Peki, toplumsal bir tepkiye neden olacağı bilindiği halde, seçim arifesinde hükümet neden böyle bir karar alır?
Bize göre bu sorunun üzerinde durmak gerekiyor. Eğer getirisi ve götürüsü hesaplanmışsa- ki hesaplandığı açık- bu hesaptan zararlı çıkılacağını bile bile böyle bir kararın alınmayacağı malum. Sosyal paylaşım sitesini kapatarak ifade ve haberleşme özgürlüğü başta olmak üzere bir dizi özgürlüğün kısıtlamasına neden olan hükümetin bilgi sahibi olduğu başka konuların da olması gerekiyor. Ve hatta bu bilgiler öylesine bir tehdit oluşturuyor olmalı ki bu tehdit ulusal ve uluslar arası arenada mevcut durumdan daha beter bir sonuç doğurma riski oluştursun.
Yoksa sorun öyle sayın başbakanın konuşmalarında vurguladıkları Türkiye cumhuriyetinin gücünü gösterme falan değil. Türkiye cumhuriyetinin gücü ifade ve haberleşme özgürlüklerinin kısıtlanmasında değil daha fazla özgürlük yaratarak vatandaşlarını rahatlatmasında gösterilmelidir. Twitter öyle ordu gücünü göstereceğimiz, uluslar arası arenada savaş açacağımız bir güç değil. Bildiğimiz kadarıyla Çin’de yasaklanmıştı bir de biz eklenmiş olduk.

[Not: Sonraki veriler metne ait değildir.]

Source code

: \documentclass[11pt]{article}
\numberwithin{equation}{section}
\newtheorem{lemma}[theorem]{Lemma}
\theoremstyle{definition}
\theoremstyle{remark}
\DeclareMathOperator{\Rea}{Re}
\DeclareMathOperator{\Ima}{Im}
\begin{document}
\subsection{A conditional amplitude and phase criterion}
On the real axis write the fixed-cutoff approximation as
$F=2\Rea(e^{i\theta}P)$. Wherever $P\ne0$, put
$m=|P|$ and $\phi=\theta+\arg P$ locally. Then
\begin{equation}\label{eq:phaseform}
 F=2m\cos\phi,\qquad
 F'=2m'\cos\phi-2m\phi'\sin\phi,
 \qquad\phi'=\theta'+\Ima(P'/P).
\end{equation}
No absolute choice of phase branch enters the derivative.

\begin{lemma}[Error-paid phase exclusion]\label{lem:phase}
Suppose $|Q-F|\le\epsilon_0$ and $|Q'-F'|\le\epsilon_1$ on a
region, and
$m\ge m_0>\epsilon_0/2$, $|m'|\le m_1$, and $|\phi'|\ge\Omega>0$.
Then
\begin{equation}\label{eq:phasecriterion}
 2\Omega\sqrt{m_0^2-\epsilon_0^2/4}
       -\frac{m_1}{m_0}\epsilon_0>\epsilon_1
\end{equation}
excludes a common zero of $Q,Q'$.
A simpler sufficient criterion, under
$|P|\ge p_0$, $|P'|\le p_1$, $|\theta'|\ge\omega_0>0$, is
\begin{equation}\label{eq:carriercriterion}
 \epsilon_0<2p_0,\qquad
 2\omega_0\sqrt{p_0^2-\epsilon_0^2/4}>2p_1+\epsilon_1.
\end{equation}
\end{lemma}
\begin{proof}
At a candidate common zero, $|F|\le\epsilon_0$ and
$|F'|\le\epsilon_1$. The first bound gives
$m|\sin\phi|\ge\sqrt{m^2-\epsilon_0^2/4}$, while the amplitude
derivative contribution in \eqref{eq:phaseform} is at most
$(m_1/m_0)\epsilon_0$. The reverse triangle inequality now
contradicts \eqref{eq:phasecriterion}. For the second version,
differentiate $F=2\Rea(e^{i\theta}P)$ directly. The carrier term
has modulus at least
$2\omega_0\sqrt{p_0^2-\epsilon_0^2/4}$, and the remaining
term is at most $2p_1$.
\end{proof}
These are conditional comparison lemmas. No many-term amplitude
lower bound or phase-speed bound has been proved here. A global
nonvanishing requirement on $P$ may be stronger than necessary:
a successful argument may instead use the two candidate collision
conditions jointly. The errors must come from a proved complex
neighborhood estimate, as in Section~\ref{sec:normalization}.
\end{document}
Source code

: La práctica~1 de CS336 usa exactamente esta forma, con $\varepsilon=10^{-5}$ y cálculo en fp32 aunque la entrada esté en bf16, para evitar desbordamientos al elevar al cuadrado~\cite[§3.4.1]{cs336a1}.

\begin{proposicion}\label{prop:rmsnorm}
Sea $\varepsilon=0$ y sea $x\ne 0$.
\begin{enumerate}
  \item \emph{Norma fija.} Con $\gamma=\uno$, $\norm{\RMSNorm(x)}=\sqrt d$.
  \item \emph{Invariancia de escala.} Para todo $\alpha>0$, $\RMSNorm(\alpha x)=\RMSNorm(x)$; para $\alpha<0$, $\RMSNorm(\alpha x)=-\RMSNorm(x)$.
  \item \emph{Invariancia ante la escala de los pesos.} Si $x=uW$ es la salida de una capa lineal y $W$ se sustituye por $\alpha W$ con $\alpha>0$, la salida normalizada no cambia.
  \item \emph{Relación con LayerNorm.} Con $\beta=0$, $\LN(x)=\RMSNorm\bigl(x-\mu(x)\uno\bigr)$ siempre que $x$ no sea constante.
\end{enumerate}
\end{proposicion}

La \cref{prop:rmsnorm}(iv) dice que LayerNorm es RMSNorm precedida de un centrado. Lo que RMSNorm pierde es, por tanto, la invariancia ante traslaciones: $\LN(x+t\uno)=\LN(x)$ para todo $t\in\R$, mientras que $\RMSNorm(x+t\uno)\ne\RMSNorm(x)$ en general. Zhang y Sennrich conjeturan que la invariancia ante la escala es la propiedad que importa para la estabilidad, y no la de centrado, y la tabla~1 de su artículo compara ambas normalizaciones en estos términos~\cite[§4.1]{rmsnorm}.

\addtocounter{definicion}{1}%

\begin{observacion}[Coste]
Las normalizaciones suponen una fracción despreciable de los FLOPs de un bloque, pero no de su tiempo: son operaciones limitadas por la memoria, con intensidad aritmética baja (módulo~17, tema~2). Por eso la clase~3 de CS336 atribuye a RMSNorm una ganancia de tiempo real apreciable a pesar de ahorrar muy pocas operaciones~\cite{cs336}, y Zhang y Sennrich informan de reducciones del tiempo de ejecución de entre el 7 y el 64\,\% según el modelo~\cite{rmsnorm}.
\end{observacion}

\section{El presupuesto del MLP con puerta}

Ancak bütün bu yanlışa rağmen insanı kuşkulandıran gelişmeler de yok değil. Twitter kapanır kapanmaz bazı devlet sözcülerinin hemen elde kağıt açıklamalar yayınlamaları da insanın kafasında soru işaretleri doğurtuyor.
Şimdi;
Kapatıldı, neden kapatıldıdan ziyade insanlar twitter’in kapatılmasına neden olan gelişmelerin peşine düşmelidirler diye düşünüyoruz. Yani sosyal paylaşım sitesinin kapatılması durumunda meydana gelecek ulusal ve uluslar arası tepkiyi bile bir tarafa bıraktıracak olan yeni veri paylaşımının ne olabileceği hususuna dikkat etmek gerekiyor!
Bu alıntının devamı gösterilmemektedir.